Carlisle Tyre company asked to post $25M bond
Carlisle Tyre and Rubber (Free Zone Ltd) is being asked by the Industrial Court to post a bond in the sum of $25 million if the company wants the court to discharge an injunction brought by Labour Minister Lawrence Achong. The Minister has won the first round in an Industrial Court matter with the tyre and rubber company. On the Minister’s application on September 30, 2003, the Court granted ex-parte, an injunction placing certain restrictions on Carlisle Tyre which is involved in a dispute with its workers. Six weeks later, Carlisle Tyre applied to the court to have the injunction discharged. But in its decision on the company’s application, the court said it would be prepared to discharge the injunction if Carlisle Tyre would provide a bond in the sum of $25 million. It chose $25 million to facilitate damages which the court could award to the workers in the event that it holds that the company dismissed the workers contrary to the provisions of the Industrial Relations Act.
“Our preliminary guess of this figure is $25 million dollars,” said the court. More than 400 workers are involved. The injunction granted was in respect of the allegation by the Minister that Carlisle Tyre had been engaging in industrial action in the form of a lockout of the workers, contrary to the national interest. In granting the injunction, the Industrial Court had limited the assets of the company, and ordered that it be permitted to spend $25,000 per month on reasonable operating expenses. But in applying for relief, the company wanted the court to vary this amount to $325,000, plus all reasonable legal expenses. The company also wanted to be at liberty to enter a bond for the amount of the injunction, and indicated that on such bond being entered or other sufficient security being provided, the said injunction should be dissolved.
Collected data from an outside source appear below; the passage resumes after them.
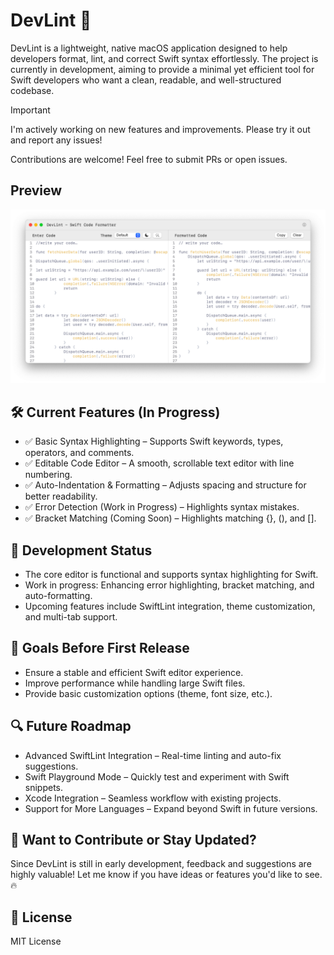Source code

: # DevLint 🚀  
DevLint is a lightweight, native macOS application designed to help developers format, lint, and correct Swift syntax effortlessly. The project is currently in development, aiming to provide a minimal yet efficient tool for Swift developers who want a clean, readable, and well-structured codebase.

> [!IMPORTANT]  
> I'm actively working on new features and improvements.
> Please try it out and report any issues!
> 
> Contributions are welcome! Feel free to submit PRs or open issues.  

## Preview
![Custom Toolbar Demo](screenshot/App_screen.png)

## 🛠 Current Features (In Progress)

- ✅ Basic Syntax Highlighting – Supports Swift keywords, types, operators, and comments.
- ✅ Editable Code Editor – A smooth, scrollable text editor with line numbering.
- ✅ Auto-Indentation & Formatting – Adjusts spacing and structure for better readability.
- ✅ Error Detection (Work in Progress) – Highlights syntax mistakes.
- ✅ Bracket Matching (Coming Soon) – Highlights matching {}, (), and [].

## 💪 Development Status

- The core editor is functional and supports syntax highlighting for Swift.
- Work in progress: Enhancing error highlighting, bracket matching, and auto-formatting.
- Upcoming features include SwiftLint integration, theme customization, and multi-tab support.

## 🎯 Goals Before First Release

- Ensure a stable and efficient Swift editor experience.
- Improve performance while handling large Swift files.
- Provide basic customization options (theme, font size, etc.).

## 🔍 Future Roadmap

- Advanced SwiftLint Integration – Real-time linting and auto-fix suggestions.
- Swift Playground Mode – Quickly test and experiment with Swift snippets.
- Xcode Integration – Seamless workflow with existing projects.
- Support for More Languages – Expand beyond Swift in future versions.

## 🚀 Want to Contribute or Stay Updated?

Since DevLint is still in early development, feedback and suggestions are highly valuable! Let me know if you have ideas or features you'd like to see. 🔥

## 📜 License  
MIT License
In an Order on Friday, the court decided that the balance of justice will be served by the injunction being continued in its original terms, except that it was prepared to allow $75,000 to be spent on operating expenses.
In its written decision, the court found that the Minister was acting selflessly in the performance of a public duty directly imposed by statute. “He was not asserting a proprietary claim of the State, but was seeking to enforce the law concerning industrial action in the national interest, and to protect the workers from the horrendous consequences of being without the opportunity of challenging the company’s decision to terminate their employment, thus leaving them without redress in circumstances in which the company had evinced a clear intention to terminate its operations and leave the jurisdiction,” said the court.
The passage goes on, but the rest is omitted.